Source texts of formatted documents

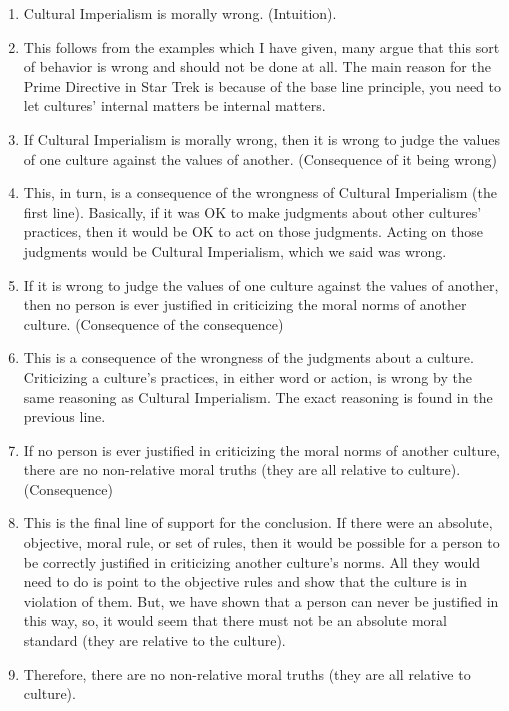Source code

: \begin{enumerate}
    \item Cultural Imperialism is morally wrong. (Intuition).
    \item This follows from the examples which I have given, many argue that this sort of behavior is wrong and should not be done at all. The main reason for the Prime Directive in Star Trek is because of the base line principle, you need to let cultures' internal matters be internal matters. 
    \item If Cultural Imperialism is morally wrong, then it is wrong to judge the values of one culture against the values of another. (Consequence of it being wrong)
    \item This, in turn, is a consequence of the wrongness of Cultural Imperialism (the first line). Basically, if it was OK to make judgments about other cultures' practices, then it would be OK to act on those judgments. Acting on those judgments would be Cultural Imperialism, which we said was wrong.   
    \item If it is wrong to judge the values of one culture against the values of another, then no person is ever justified in criticizing the moral norms of another culture. (Consequence of the consequence)
    \item This is a consequence of the wrongness of the judgments about a culture. Criticizing a culture's practices, in either word or action, is wrong by the same reasoning as Cultural Imperialism. The exact reasoning is found in the previous line. 
    \item If no person is ever justified in criticizing the moral norms of another culture, there are no non-relative moral truths (they are all relative to culture). (Consequence)
    \item This is the final line of support for the conclusion. If there were an absolute, objective, moral rule, or set of rules, then it would be possible for a person to be correctly justified in criticizing another culture's norms. All they would need to do is point to the objective rules and show that the culture is in violation of them. But, we have shown that a person can never be justified in this way, so, it would seem that there must not be an absolute moral standard (they are relative to the culture).
    \item Therefore, there are no non-relative moral truths (they are all relative to culture).
\end{enumerate}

*Your goal:* Output exactly the line containing "Therefore, there are" together with every line after it, ending at the final line of the entries.

*Response area:*
    \item Therefore, there are no non-relative moral truths (they are all relative to culture).
\end{enumerate}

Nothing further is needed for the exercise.